REc. The pouder of Alkanet. ℥.j. And put it in a quarte of common oyle, and the oyle wil∣be couloured as red as blood, whether it bée boyled or no, for it may be made both wayes, & let it be kéept in a pweter pot. And this is your Sāg. Venetis. For Alkenit is cold & dry in ye first or second degrée, it consumeth humiditie in woūds and vlcers. For it is subtill, and resolueth without byting. It is incarnatiue, apertiue, and exsiccatiue, with stipticknes, wherefore it is good in hot Apostumes, with little matter in the beginning, and it helpeth wounds in the sinnowes and ioynts, and vlcers of the mouth, in drying them, & mingled with viniger, and anoynted, halpeth the aking of the head, it helpeth, purgeth, and defendeth from perill, and déepe wounds mads with Arrowe or Knife.
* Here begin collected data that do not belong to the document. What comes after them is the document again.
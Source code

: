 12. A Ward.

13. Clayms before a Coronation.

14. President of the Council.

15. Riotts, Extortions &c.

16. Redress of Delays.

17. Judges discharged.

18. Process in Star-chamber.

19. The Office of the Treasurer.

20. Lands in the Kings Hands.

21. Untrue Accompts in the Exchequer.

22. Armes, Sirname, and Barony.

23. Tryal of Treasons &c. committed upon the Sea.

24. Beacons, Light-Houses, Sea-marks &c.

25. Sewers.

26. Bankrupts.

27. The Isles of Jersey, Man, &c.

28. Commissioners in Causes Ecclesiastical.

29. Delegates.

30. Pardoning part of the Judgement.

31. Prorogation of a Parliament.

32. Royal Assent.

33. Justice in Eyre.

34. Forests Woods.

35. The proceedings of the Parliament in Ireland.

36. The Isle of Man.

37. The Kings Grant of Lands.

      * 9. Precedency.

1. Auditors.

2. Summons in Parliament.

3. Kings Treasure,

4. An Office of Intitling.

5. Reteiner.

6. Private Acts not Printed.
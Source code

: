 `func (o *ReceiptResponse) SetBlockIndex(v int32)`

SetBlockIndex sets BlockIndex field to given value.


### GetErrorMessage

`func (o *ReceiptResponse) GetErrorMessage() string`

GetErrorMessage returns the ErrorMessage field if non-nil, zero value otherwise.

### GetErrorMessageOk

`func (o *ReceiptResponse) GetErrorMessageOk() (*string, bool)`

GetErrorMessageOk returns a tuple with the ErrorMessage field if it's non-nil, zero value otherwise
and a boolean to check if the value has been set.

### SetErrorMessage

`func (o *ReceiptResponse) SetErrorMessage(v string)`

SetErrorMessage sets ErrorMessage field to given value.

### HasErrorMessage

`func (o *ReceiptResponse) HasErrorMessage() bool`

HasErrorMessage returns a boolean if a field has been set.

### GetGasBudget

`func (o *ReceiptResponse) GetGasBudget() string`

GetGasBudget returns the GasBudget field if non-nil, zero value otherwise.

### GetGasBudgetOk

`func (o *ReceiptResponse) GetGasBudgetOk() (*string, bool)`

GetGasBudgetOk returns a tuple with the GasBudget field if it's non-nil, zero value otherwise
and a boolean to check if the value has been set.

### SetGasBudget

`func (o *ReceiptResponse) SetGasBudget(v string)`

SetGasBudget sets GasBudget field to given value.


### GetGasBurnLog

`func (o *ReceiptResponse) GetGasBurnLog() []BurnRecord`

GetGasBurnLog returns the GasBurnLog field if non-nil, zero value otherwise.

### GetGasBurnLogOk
And all hollowe vlcers, if it be put into them, and Emplaistrum Narbon layde aboue, with many other thinges profitable.
But this know, that it may be made another waie.
Take the blood of a maide of 19. or 20. yéeres olde, which must be drawne the Moone being at the full, the signe in Virgo, and he Sunne in Pistes. And or it be cold adde vn∣to it of the pouders of Aloe Cicatrine, myrrhaē, Sang. Dra.